Il progetto varato dalle grandi net company americane si concentrerà sui servizi che permettono lo scaricamento di applicazioni di intrattenimento, file-sharing, previsioni del tempo e quant'altro. Molto spesso dietro questi servizi si nascondono marketer e inserzionisti che in vario modo inseriscono spyware (non dichiarato all'utente) o adware (spesso non dichiarato) all'interno dei software distribuiti.

La redazione delle linee guida andrà avanti fino alla prossima primavera, ma è già certa l'intenzione di realizzare una normativa che obblighi i provider ad accertarsi della presenza - o meno - di spyware o adware nelle applicazioni che rendono disponibili agli utenti. In caso positivo dovranno allegare degli alert che descrivano esattamente di che cosa si tratti e quali siano le conseguenze della loro installazione. Insomma nessun divieto, semmai un'iniezione di consapevolezza.
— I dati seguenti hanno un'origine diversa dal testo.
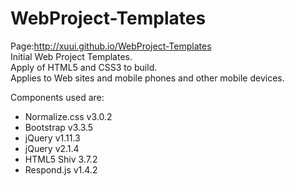 # WebProject-Templates
Page:http://xuui.github.io/WebProject-Templates  
Initial Web Project Templates.  
Apply of HTML5 and CSS3 to build.  
Applies to Web sites and mobile phones and other mobile devices.


Components used are:  
- Normalize.css v3.0.2
- Bootstrap v3.3.5
- jQuery v1.11.3
- jQuery v2.1.4
- HTML5 Shiv 3.7.2
- Respond.js v1.4.2

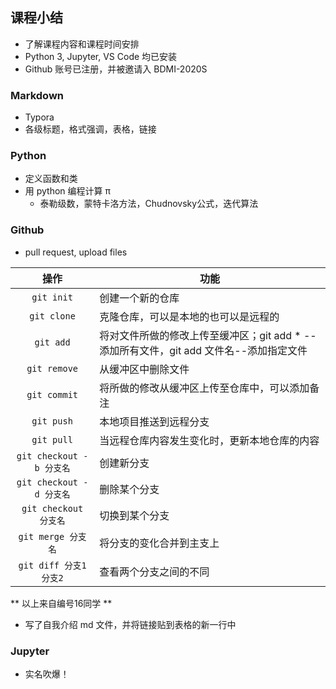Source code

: ## 课程小结

- 了解课程内容和课程时间安排
- Python 3, Jupyter, VS Code 均已安装
- Github 账号已注册，并被邀请入 BDMI-2020S

### Markdown
  - Typora
  - 各级标题，格式强调，表格，链接

### Python
  - 定义函数和类
  - 用 python 编程计算 π
    - 泰勒级数，蒙特卡洛方法，Chudnovsky公式，迭代算法 

### Github
  - pull request, upload files

|  操作  |  功能  |
|  :----:  |  ------  |
| `git init` | 创建一个新的仓库 |
| `git clone` | 克隆仓库，可以是本地的也可以是远程的 |
| `git add` | 将对文件所做的修改上传至缓冲区；git add * --添加所有文件，git add 文件名--添加指定文件 |
| `git remove` | 从缓冲区中删除文件 |
| `git commit` | 将所做的修改从缓冲区上传至仓库中，可以添加备注 |
| `git push` | 本地项目推送到远程分支 |
| `git pull` | 当远程仓库内容发生变化时，更新本地仓库的内容 |
| `git checkout -b 分支名` | 创建新分支 |
| `git checkout -d 分支名` | 删除某个分支 |
| `git checkout 分支名` | 切换到某个分支 |
| `git merge 分支名` | 将分支的变化合并到主支上 |
| `git diff 分支1 分支2` | 查看两个分支之间的不同 |
  ** 以上来自编号16同学 **
  - 写了自我介绍 md 文件，并将链接贴到表格的新一行中

### Jupyter
  - 实名吹爆！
L'idea di fondo è di dar vita ad una sorta di "lista bianca" dove siano registrate le applicazioni sicure o, se invece contengono spyware, adware e via dicendo, siano chiaramente definite come tali, con in più indicazioni per la loro rimozione dal sistema. La lista è destinata ad avere un effetto dirompente: tutte le aziende coinvolte nel progetto non solo limiteranno la distribuzione software esclusivamente a questi prodotti, ma smetteranno di pubblicizzare tutti gli altri. La supervisione sarà affidata a TRUSTe, organizzazione non profit che si occuperà anche della sicurezza e delle policy di privacy dei siti Web che aderiranno all'iniziativa.

Il progetto è stato reso possibile grazie alla collaborazione tra Federal Trade Commission e lo storico Center for Democracy and Technology, da sempre in prima linea nella difesa dei diritti degli utenti. "Ho parlato con numerosi inserzionisti che preferirebbero non utilizzare adware, ma allo stesso tempo mi hanno trasmesso il timore che la concorrenza potrebbe approfittarne per guadagnare vantaggi", ha dichiarato Jon Leibowitz, Commissario FTC. "Sono convinto, comunque, che per le società che continueranno a distribuire adware, la vita sarà molto più difficile dalla promulgazione del programma in poi".

"La lista bianca e la scelta dei Gruppi coinvolti a sostenerla ha dato vita a uno strumento molto più potente di un qualsiasi programma di sicurezza", ha dichiarato Fran Maier, diretto esecutivo di TRUSTe.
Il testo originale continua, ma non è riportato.